Wie of wat veroudert er?
Een cultuur die op de kleurige boei van geforceerde jeugdigheid drijft, is een cultuur in verval, verliest haar wijsheid. En de tragiek is dat dit niet eens beseft wordt. De huidige moderne cultuur met haar eenzijdig ontwikkelde wetenschappelijke kennis manipuleert meer en meer de menselijke geest, het voedsel, de genetische patronen, waarden en normen, het klimaat en de publieke ‘opinie’. Maar zij mist de rust, de bezinning, de stilte, het beschouwende element, de wijsheid. Het eten van de vruchten van de boom der kennis heeft geleid tot het verdorren van de wortels van wijsheid. In ieder seizoen is er wel een gemanipuleerde vrucht van kennis te eten, in welke kleur dan ook, maar tegelijkertijd wordt het duidelijk dat de vrucht der wijsheid, soms ogend als een gerimpeld appeltje, nog maar nauwelijks gewaardeerd wordt. Met alle gevolgen van dien.

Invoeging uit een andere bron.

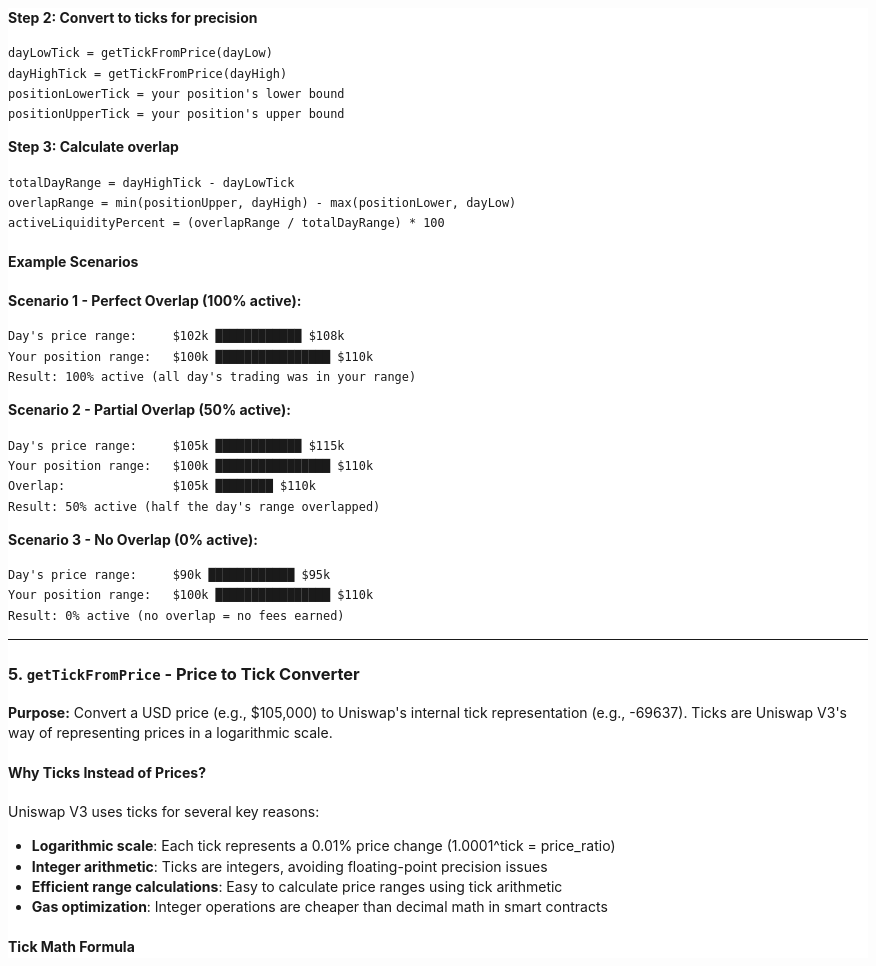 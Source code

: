 **Step 2: Convert to ticks for precision**
```
dayLowTick = getTickFromPrice(dayLow)
dayHighTick = getTickFromPrice(dayHigh)
positionLowerTick = your position's lower bound
positionUpperTick = your position's upper bound
```

**Step 3: Calculate overlap**
```
totalDayRange = dayHighTick - dayLowTick
overlapRange = min(positionUpper, dayHigh) - max(positionLower, dayLow)
activeLiquidityPercent = (overlapRange / totalDayRange) * 100
```

#### Example Scenarios

**Scenario 1 - Perfect Overlap (100% active):**
```
Day's price range:     $102k ████████████ $108k
Your position range:   $100k ████████████████ $110k
Result: 100% active (all day's trading was in your range)
```

**Scenario 2 - Partial Overlap (50% active):**
```
Day's price range:     $105k ████████████ $115k  
Your position range:   $100k ████████████████ $110k
Overlap:               $105k ████████ $110k
Result: 50% active (half the day's range overlapped)
```

**Scenario 3 - No Overlap (0% active):**
```
Day's price range:     $90k ████████████ $95k
Your position range:   $100k ████████████████ $110k  
Result: 0% active (no overlap = no fees earned)
```

---

### 5. `getTickFromPrice` - Price to Tick Converter

**Purpose:** Convert a USD price (e.g., $105,000) to Uniswap's internal tick representation (e.g., -69637). Ticks are Uniswap V3's way of representing prices in a logarithmic scale.

#### Why Ticks Instead of Prices?

Uniswap V3 uses ticks for several key reasons:
- **Logarithmic scale**: Each tick represents a 0.01% price change (1.0001^tick = price_ratio)
- **Integer arithmetic**: Ticks are integers, avoiding floating-point precision issues
- **Efficient range calculations**: Easy to calculate price ranges using tick arithmetic
- **Gas optimization**: Integer operations are cheaper than decimal math in smart contracts

#### Tick Math Formula
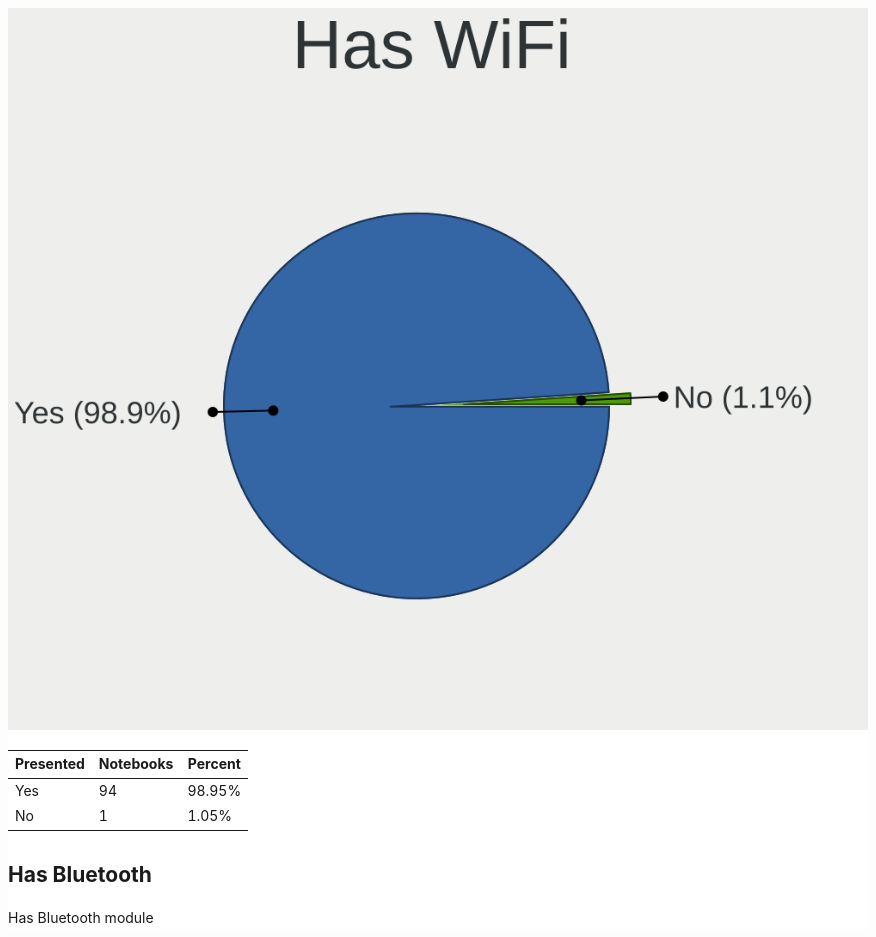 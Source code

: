 ![Has WiFi](./images/pie_chart/node_has_wifi.svg)


| Presented | Notebooks | Percent |
|-----------|-----------|---------|
| Yes       | 94        | 98.95%  |
| No        | 1         | 1.05%   |

Has Bluetooth
-------------

Has Bluetooth module
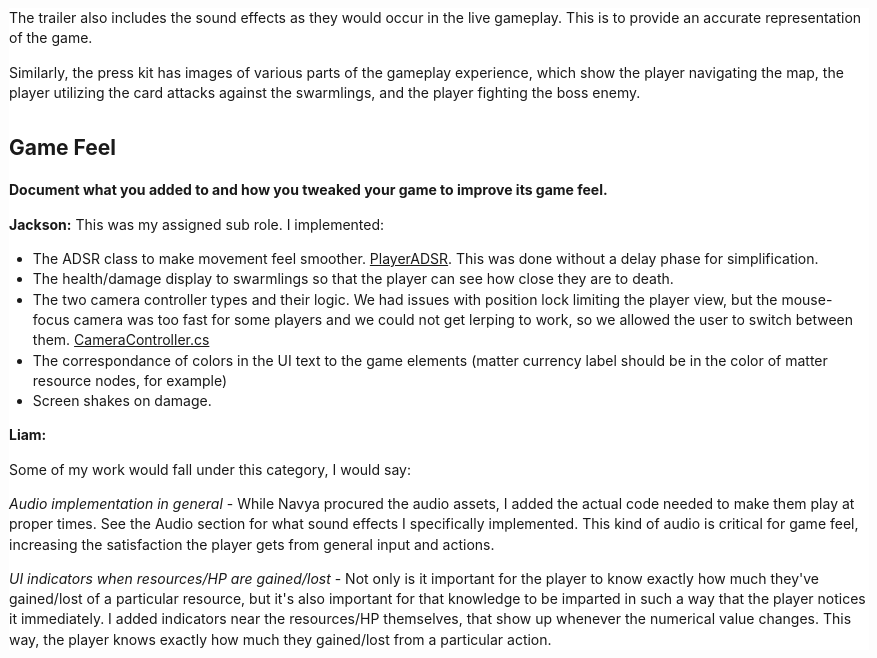 The trailer also includes the sound effects as they would occur in the live gameplay. This is to provide an accurate representation of the game.

Similarly, the press kit has images of various parts of the gameplay experience, which show the player navigating the map, the player utilizing the card attacks against the swarmlings, and the player fighting the boss enemy. 


## Game Feel

**Document what you added to and how you tweaked your game to improve its game feel.**

**Jackson:** This was my assigned sub role. I implemented:
- The ADSR class to make movement feel smoother. [PlayerADSR](https://github.com/Sugarpie269/Deckbuilder_RTS/blob/f9acf6fb83b0d1b00a84f4d92c95ab980b589725/DeckbuilderRTS/Assets/Resources/Scripts/Player/PlayerADSR.cs#L1). This was done without a delay phase for simplification.
- The health/damage display to swarmlings so that the player can see how close they are to death. 
- The two camera controller types and their logic. We had issues with position lock limiting the player view, but the mouse-focus camera was too fast for some players and we could not get lerping to work, so we allowed the user to switch between them. [CameraController.cs](https://github.com/Sugarpie269/Deckbuilder_RTS/blob/f9acf6fb83b0d1b00a84f4d92c95ab980b589725/DeckbuilderRTS/Assets/Resources/Scripts/_GameManagement/CameraController.cs#L71)
- The correspondance of colors in the UI text to the game elements (matter currency label should be in the color of matter resource nodes, for example)
- Screen shakes on damage.

**Liam:** 

Some of my work would fall under this category, I would say:

*Audio implementation in general* - While Navya procured the audio assets, I added the actual code needed to make them play at proper times. 
See the Audio section for what sound effects I specifically implemented.
This kind of audio is critical for game feel, increasing the satisfaction the player gets from general input and actions.

*UI indicators when resources/HP are gained/lost* - Not only is it important for the player to know exactly how much they've gained/lost of a particular resource, but it's also important for that knowledge to be imparted in such a way that the player notices it immediately.
I added indicators near the resources/HP themselves, that show up whenever the numerical value changes. This way, the player knows exactly how much they gained/lost from a particular action.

In een op drift geraakte cultuur is het van wezenlijk belang dat de vraag keer op keer gesteld wordt wie of wat we werkelijk zijn? Wie of wat veroudert er? Wat we werkelijk zijn is niet afhankelijk van ouderdom, ziekte en dood. In de Katha upanishad staat al:
‘Als in deze wereld der mensen, nog voordat het lichaam wegvalt, [brahman] niet begrepen wordt, dan had de geboorte in de werelden die Hij schept weinig nut.’(4)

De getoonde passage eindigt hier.